# Provided data:
::::
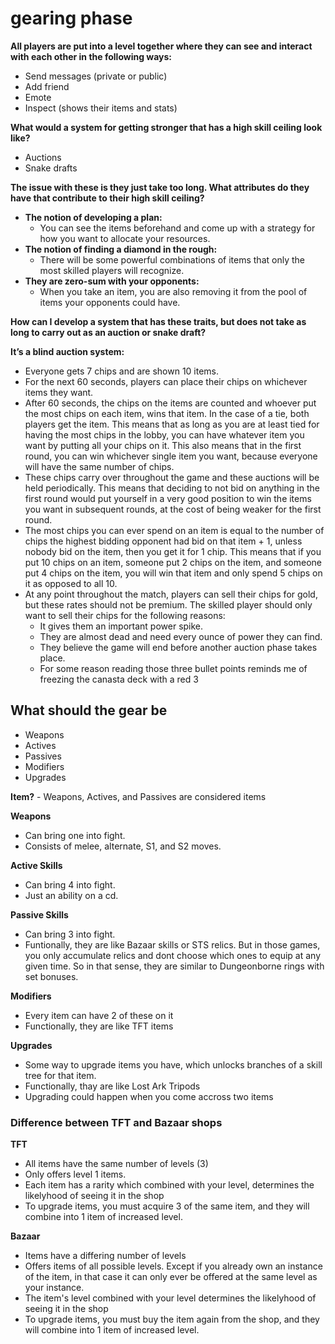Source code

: # gearing phase

**All players are put into a level together where they can see and interact with each other in the following ways:**

- Send messages (private or public)
- Add friend
- Emote
- Inspect (shows their items and stats)

**What would a system for getting stronger that has a high skill ceiling look like?** 

- Auctions
- Snake drafts

**The issue with these is they just take too long. What attributes do they have that contribute to their high skill ceiling?**

- **The notion of developing a plan:**
    - You can see the items beforehand and come up with a strategy for how you want to allocate your resources.
- **The notion of finding a diamond in the rough:**
    - There will be some powerful combinations of items that only the most skilled players will recognize.
- **They are zero-sum with your opponents:**
    - When you take an item, you are also removing it from the pool of items your opponents could have.

**How can I develop a system that has these traits, but does not take as long to carry out as an auction or snake draft?**

**It’s a blind auction system:** 

- Everyone gets 7 chips and are shown 10 items.
- For the next 60 seconds, players can place their chips on whichever items they want.
- After 60 seconds, the chips on the items are counted and whoever put the most chips on each item, wins that item. In the case of a tie, both players get the item. This means that as long as you are at least tied for having the most chips in the lobby, you can have whatever item you want by putting all your chips on it. This also means that in the first round, you can win whichever single item you want, because everyone will have the same number of chips.
- These chips carry over throughout the game and these auctions will be held periodically. This means that deciding to not bid on anything in the first round would put yourself in a very good position to win the items you want in subsequent rounds, at the cost of being weaker for the first round.
- The most chips you can ever spend on an item is equal to the number of chips the highest bidding opponent had bid on that item + 1, unless nobody bid on the item, then you get it for 1 chip. This means that if you put 10 chips on an item, someone put 2 chips on the item, and someone put 4 chips on the item, you will win that item and only spend 5 chips on it as opposed to all 10.
- At any point throughout the match, players can sell their chips for gold, but these rates should not be premium. The skilled player should only want to sell their chips for the following reasons:
    - It gives them an important power spike.
    - They are almost dead and need every ounce of power they can find.
    - They believe the game will end before another auction phase takes place.
    - For some reason reading those three bullet points reminds me of freezing the canasta deck with a red 3
    
## **What should the gear be**
- Weapons
- Actives
- Passives
- Modifiers
- Upgrades

**Item?** - Weapons, Actives, and Passives are considered items

**Weapons**
- Can bring one into fight.
- Consists of melee, alternate, S1, and S2 moves.

**Active Skills**
- Can bring 4 into fight.
- Just an ability on a cd.

**Passive Skills**
- Can bring 3 into fight.
- Funtionally, they are like Bazaar skills or STS relics. But in those games, you only accumulate relics and dont choose which ones to equip at any given time. So in that sense, they are similar to Dungeonborne rings with set bonuses.

**Modifiers**
- Every item can have 2 of these on it
- Functionally, they are like TFT items

**Upgrades**
- Some way to upgrade items you have, which unlocks branches of a skill tree for that item.
- Functionally, thay are like Lost Ark Tripods 
- Upgrading could happen when you come accross two items 

### **Difference between TFT and Bazaar shops**
**TFT**
- All items have the same number of levels (3)
- Only offers level 1 items.
- Each item has a rarity which combined with your level, determines the likelyhood of seeing it in the shop
- To upgrade items, you must acquire 3 of the same item, and they will combine into 1 item of increased level.

**Bazaar**
- Items have a differing number of levels
- Offers items of all possible levels. Except if you already own an instance of the item, in that case it can only ever be offered at the same level as your instance.
- The item's level combined with your level determines the likelyhood of seeing it in the shop
- To upgrade items, you must buy the item again from the shop, and they will combine into 1 item of increased level.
::::
# Exercise:
Could you reproduce every entry exactly, leaving out the pictures?

# Response box:
Source code

: # gearing phase

**All players are put into a level together where they can see and interact with each other in the following ways:**

- Send messages (private or public)
- Add friend
- Emote
- Inspect (shows their items and stats)

**What would a system for getting stronger that has a high skill ceiling look like?** 

- Auctions
- Snake drafts

**The issue with these is they just take too long. What attributes do they have that contribute to their high skill ceiling?**

- **The notion of developing a plan:**
    - You can see the items beforehand and come up with a strategy for how you want to allocate your resources.
- **The notion of finding a diamond in the rough:**
    - There will be some powerful combinations of items that only the most skilled players will recognize.
- **They are zero-sum with your opponents:**
    - When you take an item, you are also removing it from the pool of items your opponents could have.

**How can I develop a system that has these traits, but does not take as long to carry out as an auction or snake draft?**

**It’s a blind auction system:** 

- Everyone gets 7 chips and are shown 10 items.
- For the next 60 seconds, players can place their chips on whichever items they want.
- After 60 seconds, the chips on the items are counted and whoever put the most chips on each item, wins that item. In the case of a tie, both players get the item. This means that as long as you are at least tied for having the most chips in the lobby, you can have whatever item you want by putting all your chips on it. This also means that in the first round, you can win whichever single item you want, because everyone will have the same number of chips.
- These chips carry over throughout the game and these auctions will be held periodically. This means that deciding to not bid on anything in the first round would put yourself in a very good position to win the items you want in subsequent rounds, at the cost of being weaker for the first round.
- The most chips you can ever spend on an item is equal to the number of chips the highest bidding opponent had bid on that item + 1, unless nobody bid on the item, then you get it for 1 chip. This means that if you put 10 chips on an item, someone put 2 chips on the item, and someone put 4 chips on the item, you will win that item and only spend 5 chips on it as opposed to all 10.
- At any point throughout the match, players can sell their chips for gold, but these rates should not be premium. The skilled player should only want to sell their chips for the following reasons:
    - It gives them an important power spike.
    - They are almost dead and need every ounce of power they can find.
    - They believe the game will end before another auction phase takes place.
    - For some reason reading those three bullet points reminds me of freezing the canasta deck with a red 3
    
## **What should the gear be**
- Weapons
- Actives
- Passives
- Modifiers
- Upgrades

**Item?** - Weapons, Actives, and Passives are considered items

**Weapons**
- Can bring one into fight.
- Consists of melee, alternate, S1, and S2 moves.

**Active Skills**
- Can bring 4 into fight.
- Just an ability on a cd.

**Passive Skills**
- Can bring 3 into fight.
- Funtionally, they are like Bazaar skills or STS relics. But in those games, you only accumulate relics and dont choose which ones to equip at any given time. So in that sense, they are similar to Dungeonborne rings with set bonuses.

**Modifiers**
- Every item can have 2 of these on it
- Functionally, they are like TFT items

**Upgrades**
- Some way to upgrade items you have, which unlocks branches of a skill tree for that item.
- Functionally, thay are like Lost Ark Tripods 
- Upgrading could happen when you come accross two items 

### **Difference between TFT and Bazaar shops**
**TFT**
- All items have the same number of levels (3)
- Only offers level 1 items.
- Each item has a rarity which combined with your level, determines the likelyhood of seeing it in the shop
- To upgrade items, you must acquire 3 of the same item, and they will combine into 1 item of increased level.

**Bazaar**
- Items have a differing number of levels
- Offers items of all possible levels. Except if you already own an instance of the item, in that case it can only ever be offered at the same level as your instance.
- The item's level combined with your level determines the likelyhood of seeing it in the shop
- To upgrade items, you must buy the item again from the shop, and they will combine into 1 item of increased level.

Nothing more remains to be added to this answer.